Available records:
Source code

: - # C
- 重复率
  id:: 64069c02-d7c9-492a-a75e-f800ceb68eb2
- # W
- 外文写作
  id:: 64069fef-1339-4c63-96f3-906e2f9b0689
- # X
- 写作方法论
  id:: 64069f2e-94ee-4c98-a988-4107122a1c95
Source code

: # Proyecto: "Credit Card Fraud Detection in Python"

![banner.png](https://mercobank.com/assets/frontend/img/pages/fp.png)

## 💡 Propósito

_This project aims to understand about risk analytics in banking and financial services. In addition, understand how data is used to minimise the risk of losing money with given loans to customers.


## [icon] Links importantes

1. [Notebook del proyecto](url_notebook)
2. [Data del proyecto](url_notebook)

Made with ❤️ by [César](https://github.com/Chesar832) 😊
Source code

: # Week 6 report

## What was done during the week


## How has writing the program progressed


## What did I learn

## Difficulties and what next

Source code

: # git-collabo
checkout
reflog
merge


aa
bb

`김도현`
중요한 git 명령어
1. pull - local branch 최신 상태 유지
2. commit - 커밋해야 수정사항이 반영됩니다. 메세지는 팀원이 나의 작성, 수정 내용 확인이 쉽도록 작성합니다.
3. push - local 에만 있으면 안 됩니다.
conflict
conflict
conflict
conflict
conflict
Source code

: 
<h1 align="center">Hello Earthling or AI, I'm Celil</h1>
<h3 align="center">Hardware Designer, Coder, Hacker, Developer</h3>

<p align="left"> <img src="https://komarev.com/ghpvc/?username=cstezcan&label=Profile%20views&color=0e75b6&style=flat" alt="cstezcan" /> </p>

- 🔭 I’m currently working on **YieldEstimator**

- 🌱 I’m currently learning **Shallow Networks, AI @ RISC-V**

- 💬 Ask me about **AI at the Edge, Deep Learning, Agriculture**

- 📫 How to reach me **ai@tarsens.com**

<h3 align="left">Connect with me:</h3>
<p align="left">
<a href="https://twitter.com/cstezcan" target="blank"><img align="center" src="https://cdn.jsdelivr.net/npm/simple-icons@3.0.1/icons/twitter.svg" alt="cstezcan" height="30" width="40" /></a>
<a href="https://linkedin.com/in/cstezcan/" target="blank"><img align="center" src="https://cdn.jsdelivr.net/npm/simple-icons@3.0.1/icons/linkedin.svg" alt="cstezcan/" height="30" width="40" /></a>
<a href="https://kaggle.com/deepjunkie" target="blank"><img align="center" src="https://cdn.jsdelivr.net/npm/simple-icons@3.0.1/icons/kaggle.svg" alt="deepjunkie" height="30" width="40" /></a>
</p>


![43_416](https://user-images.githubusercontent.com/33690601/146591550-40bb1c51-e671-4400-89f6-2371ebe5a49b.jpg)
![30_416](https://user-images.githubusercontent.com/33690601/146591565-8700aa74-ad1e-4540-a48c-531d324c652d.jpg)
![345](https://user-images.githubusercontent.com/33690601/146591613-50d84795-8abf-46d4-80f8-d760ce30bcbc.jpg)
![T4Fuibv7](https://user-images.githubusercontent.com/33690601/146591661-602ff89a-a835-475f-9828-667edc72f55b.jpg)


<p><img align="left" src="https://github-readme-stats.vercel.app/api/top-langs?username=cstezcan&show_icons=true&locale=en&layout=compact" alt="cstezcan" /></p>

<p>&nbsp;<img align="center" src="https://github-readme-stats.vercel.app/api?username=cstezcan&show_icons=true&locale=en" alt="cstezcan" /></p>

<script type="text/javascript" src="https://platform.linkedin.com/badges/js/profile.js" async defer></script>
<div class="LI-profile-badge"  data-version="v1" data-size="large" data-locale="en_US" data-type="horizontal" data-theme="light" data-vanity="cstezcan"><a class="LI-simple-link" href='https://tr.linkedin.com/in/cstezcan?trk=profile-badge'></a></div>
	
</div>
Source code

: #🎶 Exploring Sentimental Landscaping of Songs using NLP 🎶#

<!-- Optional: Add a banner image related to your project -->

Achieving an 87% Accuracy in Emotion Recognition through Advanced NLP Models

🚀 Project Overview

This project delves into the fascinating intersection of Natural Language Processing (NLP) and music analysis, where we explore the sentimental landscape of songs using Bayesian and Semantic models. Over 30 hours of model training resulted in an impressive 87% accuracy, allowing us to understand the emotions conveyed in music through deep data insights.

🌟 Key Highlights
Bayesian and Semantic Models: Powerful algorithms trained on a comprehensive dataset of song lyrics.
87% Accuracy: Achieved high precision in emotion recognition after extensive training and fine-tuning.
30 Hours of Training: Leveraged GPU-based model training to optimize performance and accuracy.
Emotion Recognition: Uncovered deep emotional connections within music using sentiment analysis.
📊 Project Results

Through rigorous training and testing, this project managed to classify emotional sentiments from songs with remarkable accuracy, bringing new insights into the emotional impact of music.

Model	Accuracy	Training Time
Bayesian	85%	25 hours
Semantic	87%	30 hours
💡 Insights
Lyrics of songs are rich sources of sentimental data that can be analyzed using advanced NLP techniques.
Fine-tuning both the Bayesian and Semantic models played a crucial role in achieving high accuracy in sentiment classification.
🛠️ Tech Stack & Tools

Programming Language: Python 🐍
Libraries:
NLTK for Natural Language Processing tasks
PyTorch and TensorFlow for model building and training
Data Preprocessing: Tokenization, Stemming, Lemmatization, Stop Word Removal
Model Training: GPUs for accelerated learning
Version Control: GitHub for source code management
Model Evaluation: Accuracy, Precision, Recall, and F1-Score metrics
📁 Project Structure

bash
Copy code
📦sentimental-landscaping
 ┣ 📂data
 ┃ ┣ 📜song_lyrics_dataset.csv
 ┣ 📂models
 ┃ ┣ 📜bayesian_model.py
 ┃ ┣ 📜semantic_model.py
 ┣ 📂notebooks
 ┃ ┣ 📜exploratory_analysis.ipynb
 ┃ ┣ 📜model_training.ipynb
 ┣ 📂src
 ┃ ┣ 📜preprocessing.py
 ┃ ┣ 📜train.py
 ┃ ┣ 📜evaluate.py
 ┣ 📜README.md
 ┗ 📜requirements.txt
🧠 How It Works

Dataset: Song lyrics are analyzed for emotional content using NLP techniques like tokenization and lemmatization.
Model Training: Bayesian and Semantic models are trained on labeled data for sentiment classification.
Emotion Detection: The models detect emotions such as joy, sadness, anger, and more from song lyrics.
--
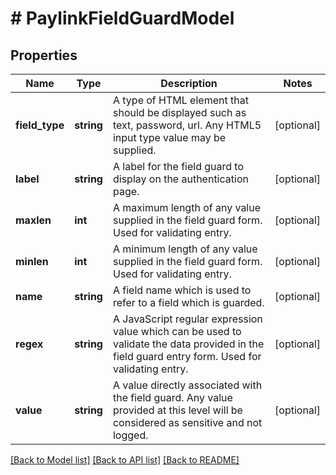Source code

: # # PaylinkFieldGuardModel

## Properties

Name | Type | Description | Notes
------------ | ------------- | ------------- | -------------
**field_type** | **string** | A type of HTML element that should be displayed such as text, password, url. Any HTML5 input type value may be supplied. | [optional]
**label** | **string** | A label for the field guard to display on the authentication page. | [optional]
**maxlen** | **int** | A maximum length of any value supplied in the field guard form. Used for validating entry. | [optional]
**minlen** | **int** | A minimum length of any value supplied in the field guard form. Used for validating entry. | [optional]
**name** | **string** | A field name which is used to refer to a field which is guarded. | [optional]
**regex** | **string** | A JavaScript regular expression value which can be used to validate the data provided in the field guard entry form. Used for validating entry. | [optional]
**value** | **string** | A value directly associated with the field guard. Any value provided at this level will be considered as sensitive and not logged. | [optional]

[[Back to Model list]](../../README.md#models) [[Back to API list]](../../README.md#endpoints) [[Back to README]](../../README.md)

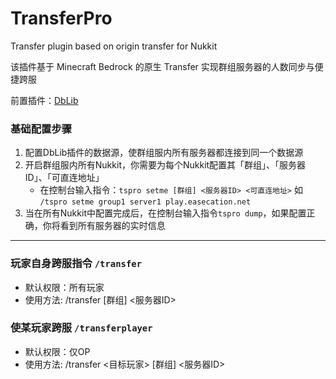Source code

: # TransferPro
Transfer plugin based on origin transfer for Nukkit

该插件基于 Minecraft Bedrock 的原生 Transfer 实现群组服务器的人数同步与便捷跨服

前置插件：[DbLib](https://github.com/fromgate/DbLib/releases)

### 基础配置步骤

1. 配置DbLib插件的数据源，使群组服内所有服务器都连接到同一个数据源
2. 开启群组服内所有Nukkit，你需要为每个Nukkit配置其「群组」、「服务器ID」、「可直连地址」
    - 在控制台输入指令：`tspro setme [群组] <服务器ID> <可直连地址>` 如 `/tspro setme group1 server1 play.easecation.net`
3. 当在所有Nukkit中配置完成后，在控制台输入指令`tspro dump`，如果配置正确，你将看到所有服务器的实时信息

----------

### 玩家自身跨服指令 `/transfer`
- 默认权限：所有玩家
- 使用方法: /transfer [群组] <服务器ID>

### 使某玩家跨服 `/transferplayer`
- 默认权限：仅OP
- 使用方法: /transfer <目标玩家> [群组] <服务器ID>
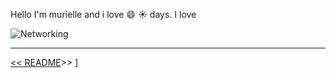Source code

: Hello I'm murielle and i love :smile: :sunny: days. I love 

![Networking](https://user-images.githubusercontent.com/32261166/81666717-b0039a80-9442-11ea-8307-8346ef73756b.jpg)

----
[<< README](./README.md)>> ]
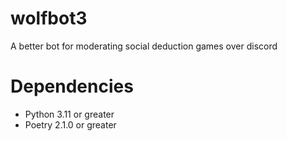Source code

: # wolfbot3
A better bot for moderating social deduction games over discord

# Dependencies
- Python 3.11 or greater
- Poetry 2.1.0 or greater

Your instructions: Go through the data above and return each line containing the string "which".

Response to the exercise:
**name** | **string** | A field name which is used to refer to a field which is guarded. | [optional]
**regex** | **string** | A JavaScript regular expression value which can be used to validate the data provided in the field guard entry form. Used for validating entry. | [optional]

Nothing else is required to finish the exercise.